After the board agreed, Superintendent James Hammond sold the Ontario town house for $389,000 in 2017 and kept the proceeds, but continued to collect housing payments, totaling $114,000, from the district over the next two years.

The district ended up giving Hammond $331,000 total for a property he had originally purchased for $235,000, according to public records.

Hammond initially answered certain questions about the home purchase, but has refused to address the line of credit in subsequent requests.

Originally, the Ontario-Montclair school board extended a 10-year, $100,000 loan to Hammond to incentivize the newly hired superintendent to live within the district’s boundaries.

Former Trustee Samuel Crowe, who was on the board when it negotiated the loan in 2011, said Ontario-Montclair had struggled with a prior superintendent whose commutes to and from the district created a disconnect. The board felt that having a superintendent invested in the community would pay dividends and, at least initially, it did, Crowe said.

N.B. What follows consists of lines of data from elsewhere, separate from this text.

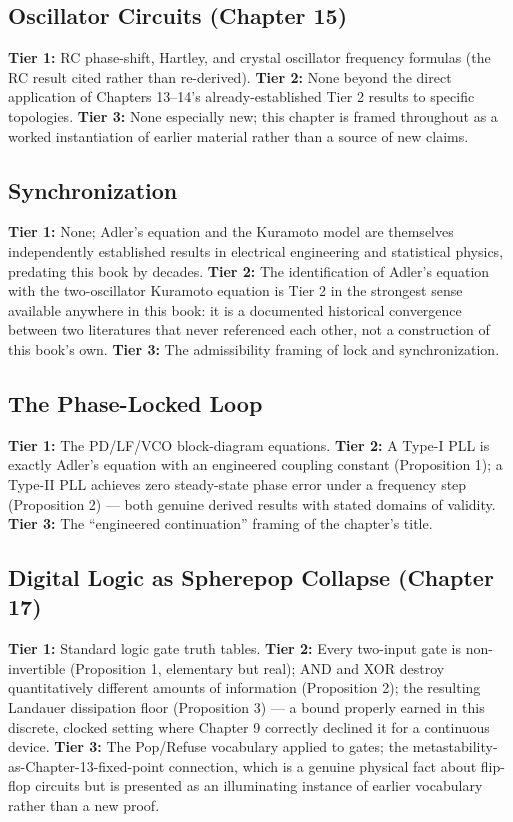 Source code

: \documentclass[12pt]{article}
\begin{document}
\subsection*{Oscillator Circuits (Chapter 15)}
\textbf{Tier 1:} RC phase-shift, Hartley, and crystal oscillator frequency formulas (the RC result cited rather than re-derived).
\textbf{Tier 2:} None beyond the direct application of Chapters 13--14's already-established Tier 2 results to specific topologies.
\textbf{Tier 3:} None especially new; this chapter is framed throughout as a worked instantiation of earlier material rather than a source of new claims.

\subsection*{Synchronization}
\textbf{Tier 1:} None; Adler's equation and the Kuramoto model are themselves independently established results in electrical engineering and statistical physics, predating this book by decades.
\textbf{Tier 2:} The identification of Adler's equation with the two-oscillator Kuramoto equation is Tier 2 in the strongest sense available anywhere in this book: it is a documented historical convergence between two literatures that never referenced each other, not a construction of this book's own.
\textbf{Tier 3:} The admissibility framing of lock and synchronization.

\subsection*{The Phase-Locked Loop}
\textbf{Tier 1:} The PD/LF/VCO block-diagram equations.
\textbf{Tier 2:} A Type-I PLL is exactly Adler's equation with an engineered coupling constant (Proposition 1); a Type-II PLL achieves zero steady-state phase error under a frequency step (Proposition 2) --- both genuine derived results with stated domains of validity.
\textbf{Tier 3:} The ``engineered continuation'' framing of the chapter's title.

\subsection*{Digital Logic as Spherepop Collapse (Chapter 17)}
\textbf{Tier 1:} Standard logic gate truth tables.
\textbf{Tier 2:} Every two-input gate is non-invertible (Proposition 1, elementary but real); AND and XOR destroy quantitatively different amounts of information (Proposition 2); the resulting Landauer dissipation floor (Proposition 3) --- a bound properly earned in this discrete, clocked setting where Chapter 9 correctly declined it for a continuous device.
\textbf{Tier 3:} The Pop/Refuse vocabulary applied to gates; the metastability-as-Chapter-13-fixed-point connection, which is a genuine physical fact about flip-flop circuits but is presented as an illuminating instance of earlier vocabulary rather than a new proof.
\end{document}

“He indicated that he couldn’t afford to purchase a home in the district, so the board agreed to loan him $100,000,” Crowe said. “Everything after that shouldn’t have been done.”

The arrangement shifted more and more in Hammond’s favor over time, and the benefits the district received in return were quickly outweighed, Crowe said.

Board members not only forgave the initial loan and the accrued interest in eight years without a single payment from Hammond, they also agreed to pay the superintendent an extra $231,000 spread over four years, from 2015 to 2019, for the “purposes of paying down the principal” on the town house, according to Hammond’s contract. What wasn’t mentioned at the time, at least publicly, was that the principal had ballooned because of the line of credit.

Crowe, who stepped down from the board in 2018 partly over concerns about Hammond’s skyrocketing pay, cast the only dissenting vote against the amendment authorizing the principal payments and early loan forgiveness in 2015. In an interview, Crowe said he felt the board should not have forgiven the loan early and then extended the additional payments when Hammond already was making nearly $500,000 a year at that point.

“It was unnecessary, unrealistic and economically didn’t make any sense,” Crowe said.

Highest paid in state

Hammond was California’s highest paid superintendent in each of the past three years, with a total compensation that neared $700,000 in 2020. Though he no longer receives housing assistance, his perks today include 110 days of leave that he can cash out every year, lifetime health benefits and $130,000 in annual retirement contributions.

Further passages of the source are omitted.